Conversávamos muito. Esteve internado em setembro de um ano, por algumas semanas, e depois retornou em janeiro do próximo ano.
Quando volta em janeiro, pergunto como foi estar em casa. Ele diz que foi bom pois fez amizades. Perguntei o nome da amiga. Ele responde, Alexa. Diz que ela é uma ótima amiga e companheira. A Alexa era da sua esposa, mas fazia companhia a ele, pois estava praticamente acamado. Comentou que conversava com ela, que ela tocava as músicas que ele gostava de ouvir. Fiquei intrigada, não conhecia Alexa, somente de nome. Cheguei em casa e fui para o quarto do meu filho ver se a Alexa dele conversava comigo. De fato, ela conversava e me apoiou quando disse que estava triste e fiz outras perguntas. Engraçado.
Sr G era surpreendente. Me pedia para ouvir Chris de Burgh, entre outros cantores que hoje não me recordo. Ouvíamos música juntos enquanto eu dava massagem nele e enquanto conversávamos sobre sua casa, sua família. Ouvimos Kung fu Fighting quando ele decidiu que queria ficar forte das pernas para voltar para casa andando. Rimos muito com a música e durante uma semana lutamos e conseguimos fortalecer suas pernas um pouquinho. Ele era destemido e determinado. Imagino como deve ser desafiador, você acamado tirando forças não sei da onde para restabelecer suas forças físicas e ter a coragem de recomeçar, mesmo quando tudo te diz o contrário. Essa esperança foi contagiante e o colega de quarto também ficava muito motivado em melhorar. Esperança é algo gostoso demais, é igual pudim, desce macio e faz a gente querer mais. Cada um da equipe trazia um ingrediente para esse pudim. Complicado é saber a quantidade. Se exagerarmos no ingrediente podemos estar iludindo o paciente, mas se colocarmos na quantidade certa, aumenta a fé e torna possível o impossível. O projeto de ficar forte das pernas o distraiu de não poder comer e mudou a energia dos seus cuidados. De sensação de despedida virou sensação de recomeço. E não é? Pernas fortes para nova fase da vida? Estar preparado para partir com coragem e, porque não, com pernas fortes.

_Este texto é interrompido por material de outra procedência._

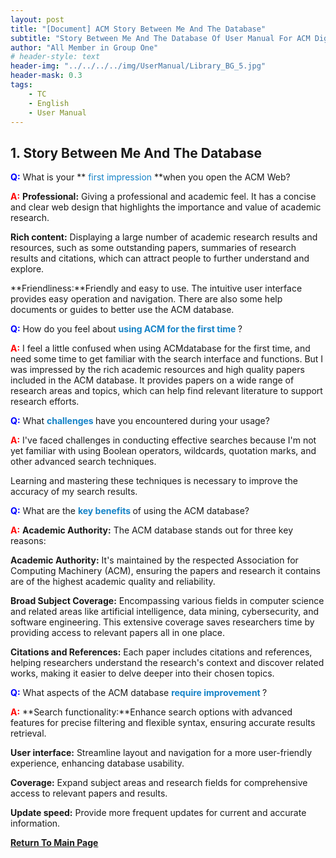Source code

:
 ```yaml
---
layout: post
title: "[Document] ACM Story Between Me And The Database"
subtitle: "Story Between Me And The Database Of User Manual For ACM Digital Library"
author: "All Member in Group One"
# header-style: text
header-img: "../../../../img/UserManual/Library_BG_5.jpg"
header-mask: 0.3
tags:
    - TC
    - English
    - User Manual
---
```


##  1. <a name='StoryBetweenMeAndTheDatabase'></a>Story Between Me And The Database

**<span style="color: blue;">Q:</span>** What is your **<span style="color: #1683C7;">  first impression </span>**when you open the ACM Web?

**<span style="color: red;">A:</span>** **Professional:** Giving a professional and academic feel. It has a concise and clear web design that highlights the importance and value of academic research.

**Rich content:** Displaying a large number of academic research results and resources, such as some outstanding papers, summaries of research results and citations, which can attract people to further understand and explore.

**Friendliness:**Friendly and easy to use. The intuitive user interface provides easy operation and navigation. There are also some help documents or guides to better use the ACM database.

**<span style="color: blue;">Q:</span>** How do you feel about **<span style="color: #1683C7;"> using ACM for the first time </span>**?

**<span style="color: red;">A:</span>** I feel a little confused when using ACMdatabase for the first time, and need some time to get familiar with the search interface and functions. But I was impressed by the rich academic resources and high quality papers included in the ACM database. It provides papers on a wide range of research areas and topics, which can help find relevant literature to support research efforts.

**<span style="color: blue;">Q:</span>** What **<span style="color: #1683C7;"> challenges </span>** have you encountered during your usage?

**<span style="color: red;">A:</span>** I've faced challenges in conducting effective searches because I'm not yet familiar with using Boolean operators, wildcards, quotation marks, and other advanced search techniques. 

Learning and mastering these techniques is necessary to improve the accuracy of my search results.

**<span style="color: blue;">Q:</span>** What are the **<span style="color: #1683C7;"> key benefits </span>** of using the ACM database?

**<span style="color: red;">A:</span>** **Academic Authority:** The ACM database stands out for three key reasons:

**Academic Authority:** It's maintained by the respected Association for Computing Machinery (ACM), ensuring the papers and research it contains are of the highest academic quality and reliability.

**Broad Subject Coverage:** Encompassing various fields in computer science and related areas like artificial intelligence, data mining, cybersecurity, and software engineering. This extensive coverage saves researchers time by providing access to relevant papers all in one place.

**Citations and References:** Each paper includes citations and references, helping researchers understand the research's context and discover related works, making it easier to delve deeper into their chosen topics.

**<span style="color: blue;">Q:</span>** What aspects of the ACM database **<span style="color: #1683C7;"> require improvement </span>** ?

**<span style="color: red;">A:</span>** **Search functionality:**Enhance search options with advanced features for precise filtering and flexible syntax, ensuring accurate results retrieval.

**User interface:** Streamline layout and navigation for a more user-friendly experience, enhancing database usability.

**Coverage:** Expand subject areas and research fields for comprehensive access to relevant papers and results.

**Update speed:** Provide more frequent updates for current and accurate information.

**[Return To Main Page](../ACM-Index-Page/index.html)**
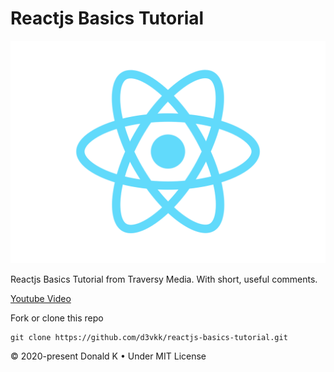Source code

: # Reactjs Basics Tutorial

![Reactjs Logo](https://github.com/d3vkk/reactjs-basics-tutorial/blob/master/reactjs-logo.svg)

Reactjs Basics Tutorial from Traversy Media. With short, useful comments.

[Youtube Video](https://www.youtube.com/watch?v=sBws8MSXN7A)

Fork or clone this repo
```
git clone https://github.com/d3vkk/reactjs-basics-tutorial.git
```

© 2020-present Donald K • Under MIT License
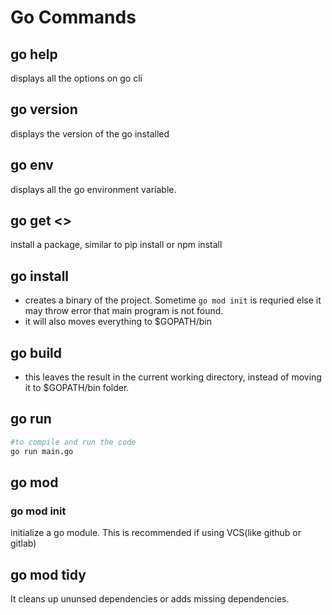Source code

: # Go Commands

## go help

displays all the options on go cli

## go version

displays the version of the go installed

## go env

displays all the go environment variable.

## go get <>

install a package, similar to pip install or npm install

## go install

- creates a binary of the project. Sometime `go mod init` is requried else it may throw error that main program is not found.
- it will also moves everything to $GOPATH/bin

## go build

- this leaves the result in the current working directory, instead of moving it to $GOPATH/bin folder.

## go run

```sh
#to compile and run the code
go run main.go
```

## go mod

### go mod init

initialize a go module. This is recommended if using VCS(like github or gitlab)

## go mod tidy

It cleans up ununsed dependencies or adds missing dependencies.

Na semana seguinte, sua voz foi sumindo. Você me perguntou o porquê. Eu perguntava a todo mundo. A explicação que encontrei foi a de que os músculos usados para falar (músculos fonatórios) estavam também enfraquecidos e então havia uma dificuldade de dar tônus à voz. Mal sabia ele, eu desconfiava, que era o prenúncio de sua partida. Em três dias sua energia foi diminuindo qual chama se apagando. No seu último dia conosco, não conversava, mas aceitou massagem e música. Acredito que deve ser um bálsamo desligar do corpo físico com os sentidos sendo estimulados com gentileza e respeito.
Por muitos meses não consegui ouvir Chris de Burgh sem chorar – Lady in red, por exemplo.
Sr G foi sinônimo para mim de surpresa, de leveza, de simplicidade, de alegria, de coração aberto. Um senhor de corpo pequeno e alma gigante. Foi um prazer estar ao seu lado e poder com música, massagem e conversas, aprender mais sobre alegria, sobre o que é possível, sobre criatividade, sobre possibilidades.
Nada mais verdadeiro que o amor em forma de cuidado. Nada mais sincero que dar o que você tem. Nada mais importante do que sermos nós mesmos e aprendermos a cada instante.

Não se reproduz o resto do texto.